Try it:
Search the records for the word "Analysis" and copy every line in which it occurs.

Supplied records:
((
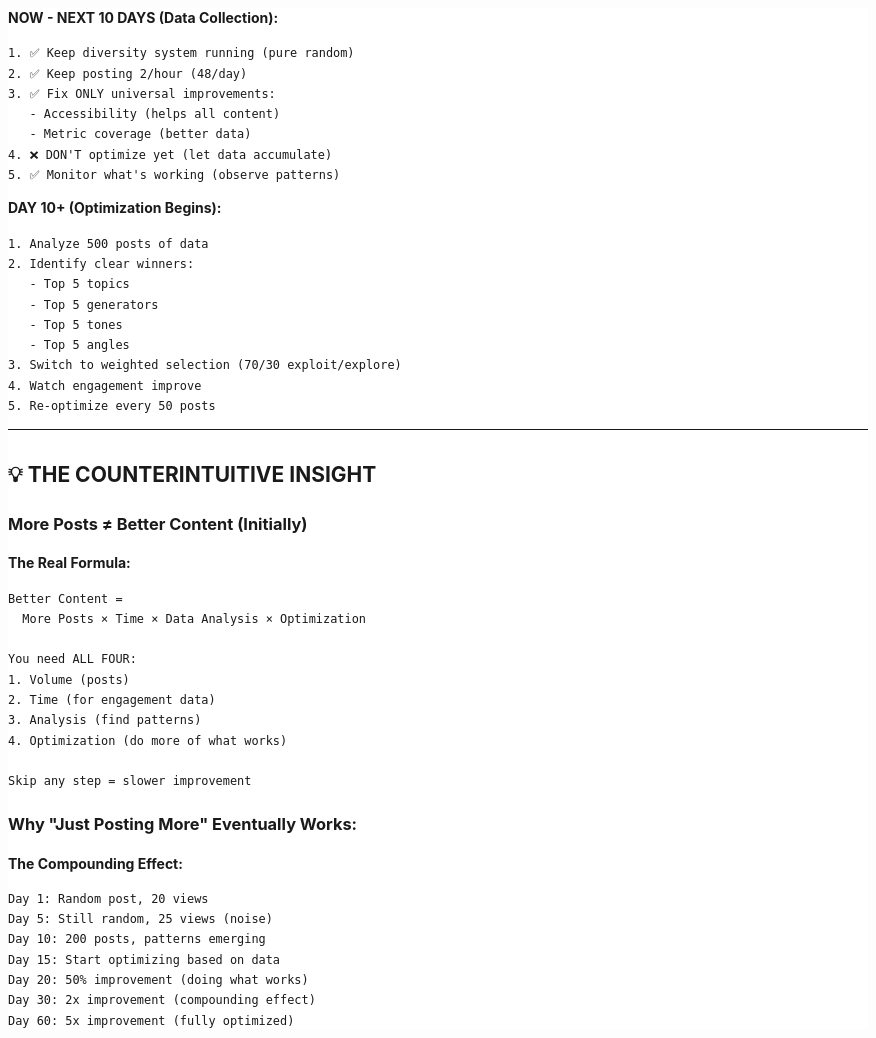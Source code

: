 **NOW - NEXT 10 DAYS (Data Collection):**
```
1. ✅ Keep diversity system running (pure random)
2. ✅ Keep posting 2/hour (48/day)
3. ✅ Fix ONLY universal improvements:
   - Accessibility (helps all content)
   - Metric coverage (better data)
4. ❌ DON'T optimize yet (let data accumulate)
5. ✅ Monitor what's working (observe patterns)
```

**DAY 10+ (Optimization Begins):**
```
1. Analyze 500 posts of data
2. Identify clear winners:
   - Top 5 topics
   - Top 5 generators
   - Top 5 tones
   - Top 5 angles
3. Switch to weighted selection (70/30 exploit/explore)
4. Watch engagement improve
5. Re-optimize every 50 posts
```

---

## 💡 THE COUNTERINTUITIVE INSIGHT

### **More Posts ≠ Better Content (Initially)**

**The Real Formula:**
```
Better Content = 
  More Posts × Time × Data Analysis × Optimization

You need ALL FOUR:
1. Volume (posts)
2. Time (for engagement data)
3. Analysis (find patterns)
4. Optimization (do more of what works)

Skip any step = slower improvement
```

### **Why "Just Posting More" Eventually Works:**

**The Compounding Effect:**
```
Day 1: Random post, 20 views
Day 5: Still random, 25 views (noise)
Day 10: 200 posts, patterns emerging
Day 15: Start optimizing based on data
Day 20: 50% improvement (doing what works)
Day 30: 2x improvement (compounding effect)
Day 60: 5x improvement (fully optimized)
```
))
Solution to this task:
  More Posts × Time × Data Analysis × Optimization
3. Analysis (find patterns)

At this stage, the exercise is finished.